Aldermen in the small town of Shannon, Miss., unjustly denied a business license to a lesbian who wanted to reopen a bar catering to the LGBT community. The SPLC filed a federal lawsuit against the town and its leaders for violating the bar owner’s equal protection and free-speech rights under the First and 14th Amendments.
An Alabama law gave tax breaks to families transferring their children to successful schools, discriminating against impoverished students in the state’s Black Belt region who were trapped in failing schools. The SPLC asked a federal court to permanently block the Alabama Accountability Act, saying the law violated the 14th Amendment’s Equal Protection Clause because it impermissibly created two classes of students assigned to failing schools – those who can escape them because of their parents’ income or where they live and those who cannot.

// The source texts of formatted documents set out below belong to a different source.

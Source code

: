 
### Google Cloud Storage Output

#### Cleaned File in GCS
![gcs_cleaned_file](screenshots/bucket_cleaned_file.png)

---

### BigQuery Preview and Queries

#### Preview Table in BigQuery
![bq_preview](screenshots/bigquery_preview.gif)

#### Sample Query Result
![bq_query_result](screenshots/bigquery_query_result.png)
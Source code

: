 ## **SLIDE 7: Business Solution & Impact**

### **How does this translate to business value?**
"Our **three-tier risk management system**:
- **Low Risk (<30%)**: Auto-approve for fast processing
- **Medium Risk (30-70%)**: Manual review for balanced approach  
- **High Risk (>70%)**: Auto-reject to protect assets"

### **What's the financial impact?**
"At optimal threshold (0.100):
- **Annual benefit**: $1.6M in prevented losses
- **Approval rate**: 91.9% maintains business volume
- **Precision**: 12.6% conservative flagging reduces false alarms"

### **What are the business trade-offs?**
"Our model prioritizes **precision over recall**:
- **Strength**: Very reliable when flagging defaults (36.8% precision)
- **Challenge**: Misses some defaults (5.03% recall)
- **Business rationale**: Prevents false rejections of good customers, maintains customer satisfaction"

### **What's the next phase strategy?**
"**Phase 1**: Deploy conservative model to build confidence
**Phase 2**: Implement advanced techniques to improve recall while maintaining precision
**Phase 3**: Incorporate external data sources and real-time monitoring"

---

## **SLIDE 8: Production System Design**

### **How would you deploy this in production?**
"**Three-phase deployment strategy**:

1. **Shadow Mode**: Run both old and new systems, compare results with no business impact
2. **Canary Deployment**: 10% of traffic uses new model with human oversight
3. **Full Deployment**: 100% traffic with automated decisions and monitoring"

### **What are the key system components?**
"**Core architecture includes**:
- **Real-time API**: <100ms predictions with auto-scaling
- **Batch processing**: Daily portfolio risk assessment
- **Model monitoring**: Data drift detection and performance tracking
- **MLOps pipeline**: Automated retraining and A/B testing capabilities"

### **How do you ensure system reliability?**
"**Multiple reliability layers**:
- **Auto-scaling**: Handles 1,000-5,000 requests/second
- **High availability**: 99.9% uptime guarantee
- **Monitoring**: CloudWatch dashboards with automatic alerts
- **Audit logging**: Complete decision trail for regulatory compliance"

Prisoners at the East Mississippi Correctional Facility in Meridian endured filthy and dangerous conditions at the for-profit prison, which operated “in a perpetual state of crisis” where prisoners were at “grave risk of death and loss of limbs,” even resorting to setting fires to receive medical attention. The Southern Poverty Law Center filed a federal lawsuit on behalf of the prisoners that described how prison officials had known of these conditions for years but failed to protect prisoners.
M.C. was born with an intersex condition – a difference in reproductive or sexual anatomy that doesn’t fit the typical definition of male or female. When M.C. was just 16 months old and in the care of the South Carolina Department of Social Services, doctors and department officials decided the child should undergo sex assignment surgery to make M.C. a girl. There was no medical reason to perform this surgery, which robbed M.C. of the opportunity to decide what should happen to his body. The SPLC filed a lawsuit on behalf of M.C.’s adoptive parents.
When Alabama legislators revised the state’s anti-immigrant law in 2012, they passed a law requiring the state to maintain an online list of immigrants who are detained by law enforcement, who appear in court for any violation of state law, and who unable to prove they are not “unlawfully present aliens.” It provided no means for people to be removed from this “black list” if the listing is an error or if their immigration status changes. The Southern Poverty Law Center and its allies filed a federal lawsuit to stop this state-sanctioned “blacklisting” of immigrants, which could encourage harassment and violence.
Jews Offering New Alternatives for Healing (JONAH) fraudulently claimed to provide services that “convert” people from gay to straight. These services, known as conversion therapy, have been discredited or highly criticized by all major American medical, psychiatric, psychological and professional counseling organizations. Conversion therapy also promotes the idea that gay men and lesbians choose their sexual orientation, an incorrect notion that encourages a climate of anti-gay bigotry. The Southern Poverty Law Center filed a first-of-its-kind lawsuit against JONAH, a New Jersey-based conversion therapy organization, for fraudulent business practices.
In the spring of 2009, the U.S. Secretary of Labor suspended regulations for the H-2A guestworker program that would have slashed wages for guestworkers and U.S. workers alike. A federal court blocked the secretary’s suspension on the day it was to go into effect after a group of guestworker employers filed suit. The Southern Poverty Law Center intervened in the case on behalf of U.S. farmworkers and H-2A guestworkers to seek to recover the higher wages they would have earned under the suspension.
After Alabama’s anti-immigrant law took effect, the U.S. Department of Justice obtained public school attendance records and found a decline in Latino student attendance. The Southern Poverty Law Center requested the same data to determine the law’s impact on Latino students’ access to a public education. The SPLC filed a lawsuit against the Alabama Department of Education after being denied the public records.
Brian Edwards and Tom Privitere were shocked to discover that an anti-gay hate group took their engagement photo and used it in political mailers to attack a Colorado lawmaker in 2012 for supporting same-sex civil unions. The SPLC and its allies filed a federal lawsuit against the group, Public Advocate of the United States, for misappropriating the likeness and personalities of the couple. It also charged that the group infringed on the photographer’s exclusive right to the photo.
Vermilion Parish (La.) Sheriff Michael Couvillon refused to turn over public records related to the detention of individuals suspected of being undocumented. The SPLC requested the records under the Louisiana Public Records Act to determine if the sheriff’s office was holding immigrants in jail for prolonged periods of time due to unconstitutional racial profiling.